Software engineers are realising this more and more. A revolution is taking place in software tooling that reveals how difficult we’ve been making things for ourselves up until now. Ten years ago, getting anything running on a new machine was an effort that required a human brain and some deal of time. Now you can just spin up a Docker container and get going. Ten years ago, companies employed entire teams to manage basic build and deployment infrastructure. Now you can give CircleCI a config file, point it at your GitHub repo and let software magic do the rest.
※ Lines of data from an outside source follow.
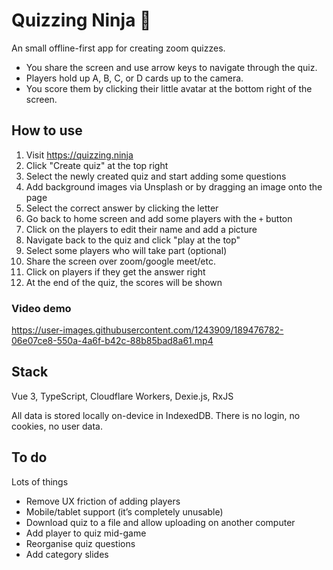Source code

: # Quizzing Ninja 🥷

An small offline-first app for creating zoom quizzes. 

- You share the screen and use arrow keys to navigate through the quiz. 
- Players hold up A, B, C, or D cards up to the camera. 
- You score them by clicking their little avatar at the bottom right of the screen.

## How to use

1. Visit https://quizzing.ninja
2. Click "Create quiz" at the top right
3. Select the newly created quiz and start adding some questions
4. Add background images via Unsplash or by dragging an image onto the page
5. Select the correct answer by clicking the letter
6. Go back to home screen and add some players with the `+` button
7. Click on the players to edit their name and add a picture
8. Navigate back to the quiz and click "play at the top"
10. Select some players who will take part (optional)
10. Share the screen over zoom/google meet/etc.
11. Click on players if they get the answer right
12. At the end of the quiz, the scores will be shown

### Video demo

https://user-images.githubusercontent.com/1243909/189476782-06e07ce8-550a-4a6f-b42c-88b85bad8a61.mp4

## Stack

Vue 3, TypeScript, Cloudflare Workers, Dexie.js, RxJS

All data is stored locally on-device in IndexedDB. There is no login, no cookies, no user data.

## To do

Lots of things

- Remove UX friction of adding players
- Mobile/tablet support (it’s completely unusable)
- Download quiz to a file and allow uploading on another computer
- Add player to quiz mid-game
- Reorganise quiz questions
- Add category slides
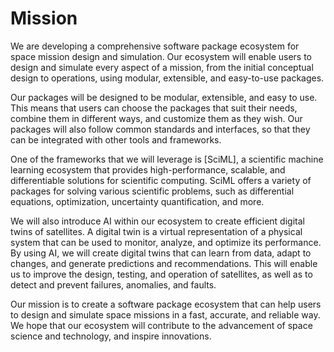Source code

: # Mission

We are developing a comprehensive software package ecosystem for space mission design and simulation. 
Our ecosystem will enable users to design and simulate every aspect of a mission, from the initial 
conceptual design to operations, using modular, extensible, and easy-to-use packages. 

Our packages will be designed to be modular, extensible, and easy to use. This means 
that users can choose the packages that suit their needs, combine them in different ways, 
and customize them as they wish. Our packages will also follow common standards and interfaces, 
so that they can be integrated with other tools and frameworks.

One of the frameworks that we will leverage is [SciML], a scientific machine learning ecosystem that 
provides high-performance, scalable, and differentiable solutions for scientific computing. 
SciML offers a variety of packages for solving various scientific problems, such as differential 
equations, optimization, uncertainty quantification, and more.

We will also introduce AI within our ecosystem to create efficient digital twins of satellites. A digital 
twin is a virtual representation of a physical system that can be used to monitor, analyze, and optimize its 
performance. By using AI, we will create digital twins that can learn from data, adapt to changes, 
and generate predictions and recommendations. This will enable us to improve the design, testing, and 
operation of satellites, as well as to detect and prevent failures, anomalies, and faults.

Our mission is to create a software package ecosystem that can help users to design and simulate space 
missions in a fast, accurate, and reliable way. We hope that our ecosystem will contribute to the 
advancement of space science and technology, and inspire innovations.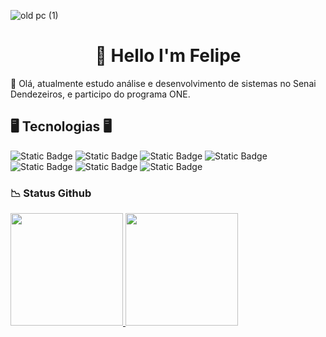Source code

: <h> ![old pc (1)](https://github.com/user-attachments/assets/e675857b-7066-483a-8a4e-f3efe1468a5a) </h>

<h1 align="center">🫡 Hello I'm Felipe </h1>

<p> 📖 Olá, atualmente estudo análise e desenvolvimento de sistemas no Senai Dendezeiros, e participo do programa ONE.</p>

<h2>🖥️ Tecnologias 🖥️</h2>

![Static Badge](https://img.shields.io/badge/PYTHON-blue?style=flat-square&logo=python&labelColor=black)
![Static Badge](https://img.shields.io/badge/JAVA-red?style=flat-square)
![Static Badge](https://img.shields.io/badge/DOCKER-gray?style=flat-square&logo=docker&labelColor=darkblue)
![Static Badge](https://img.shields.io/badge/MySQL-blue?style=flat-square&logo=mysql&labelColor=white)
![Static Badge](https://img.shields.io/badge/JAVASCRIPT-orange?style=flat-square&logo=javascript)
![Static Badge](https://img.shields.io/badge/HTML-green?style=flat-square&logo=html5)
![Static Badge](https://img.shields.io/badge/CSS-lightblue?style=flat-square&logo=css)

<h3> 📉 Status Github </h3>

<div>
<a href="https://github.com/felipesantos71">
<img loading="lazy" height="180em" src="https://github-readme-stats.vercel.app/api/top-langs/?username=felipesantos71&layout=compact&langs_count=7&theme=dracula"/>
<img loading="lazy" height="180em" src="https://github-readme-stats.vercel.app/api?username=felipesantos71&show_icons=true&theme=dracula&include_all_commits=true&count_private=true"/>
</div>
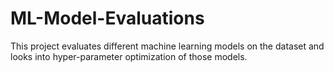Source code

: # ML-Model-Evaluations
This project evaluates different machine learning models on the dataset and looks into hyper-parameter optimization of those models.
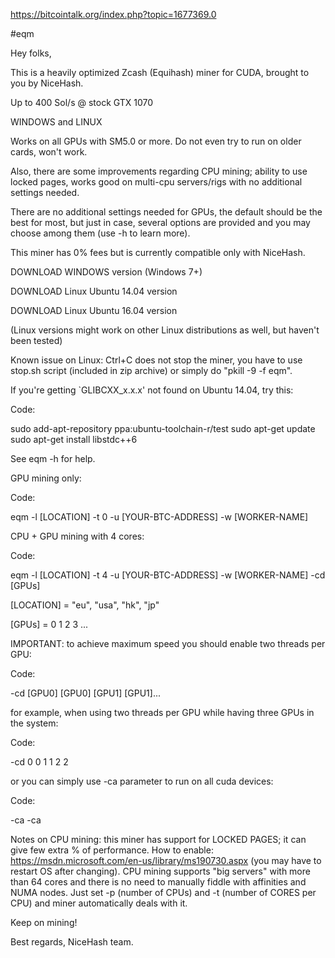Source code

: https://bitcointalk.org/index.php?topic=1677369.0

#eqm

Hey folks,

This is a heavily optimized Zcash (Equihash) miner for CUDA, brought to you by NiceHash.

Up to 400 Sol/s @ stock GTX 1070

WINDOWS and LINUX

Works on all GPUs with SM5.0 or more. Do not even try to run on older cards, won't work.

Also, there are some improvements regarding CPU mining; ability to use locked pages, works good on multi-cpu servers/rigs with no additional settings needed.

There are no additional settings needed for GPUs, the default should be the best for most, but just in case, several options are provided and you may choose among them (use -h to learn more).

This miner has 0% fees but is currently compatible only with NiceHash.

DOWNLOAD WINDOWS version (Windows 7+)

DOWNLOAD Linux Ubuntu 14.04 version

DOWNLOAD Linux Ubuntu 16.04 version

(Linux versions might work on other Linux distributions as well, but haven't been tested)

Known issue on Linux: Ctrl+C does not stop the miner, you have to use stop.sh script (included in zip archive) or simply do "pkill -9 -f eqm".

If you're getting `GLIBCXX_x.x.x' not found on Ubuntu 14.04, try this:

Code:

sudo add-apt-repository ppa:ubuntu-toolchain-r/test 
sudo apt-get update
sudo apt-get install libstdc++6


See eqm -h for help.

GPU mining only:

Code:

eqm -l [LOCATION] -t 0 -u [YOUR-BTC-ADDRESS] -w [WORKER-NAME]


CPU + GPU mining with 4 cores:

Code:

eqm -l [LOCATION] -t 4 -u [YOUR-BTC-ADDRESS] -w [WORKER-NAME] -cd [GPUs]


[LOCATION] = "eu", "usa", "hk", "jp"

[GPUs] = 0 1 2 3 ...

IMPORTANT: to achieve maximum speed you should enable two threads per GPU:

Code:

-cd [GPU0] [GPU0] [GPU1] [GPU1]...


for example, when using two threads per GPU while having three GPUs in the system:

Code:

-cd 0 0 1 1 2 2


or you can simply use -ca parameter to run on all cuda devices:

Code:

-ca -ca


Notes on CPU mining: this miner has support for LOCKED PAGES; it can give few extra % of performance. How to enable: https://msdn.microsoft.com/en-us/library/ms190730.aspx (you may have to restart OS after changing). CPU mining supports "big servers" with more than 64 cores and there is no need to manually fiddle with affinities and NUMA nodes. Just set -p (number of CPUs) and -t (number of CORES per CPU) and miner automatically deals with it.

Keep on mining!


Best regards,
NiceHash team.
Docker, CircleCI and Anvil — productivity boosters

Ten years ago, building a web app required wrestling with HTML, CSS, JavaScript, PHP, Apache config, iptables, and dozens of esoteric technologies with their own configuration languages. Platforms like Anvil unify all this under a single philosophy — Python everywhere, even in the browser.

These platforms take away the 95% of time you spend metaphorically pipetting fluids into petri dishes and allow you to spend all of your working day pushing the boundaries.

So invest in your tooling. Automate and simplify everything you can. Work at the highest abstraction level possible. Do whatever it takes to eliminate the drudgery and focus on the creativity. And who knows, maybe one day you’ll work a three-day week.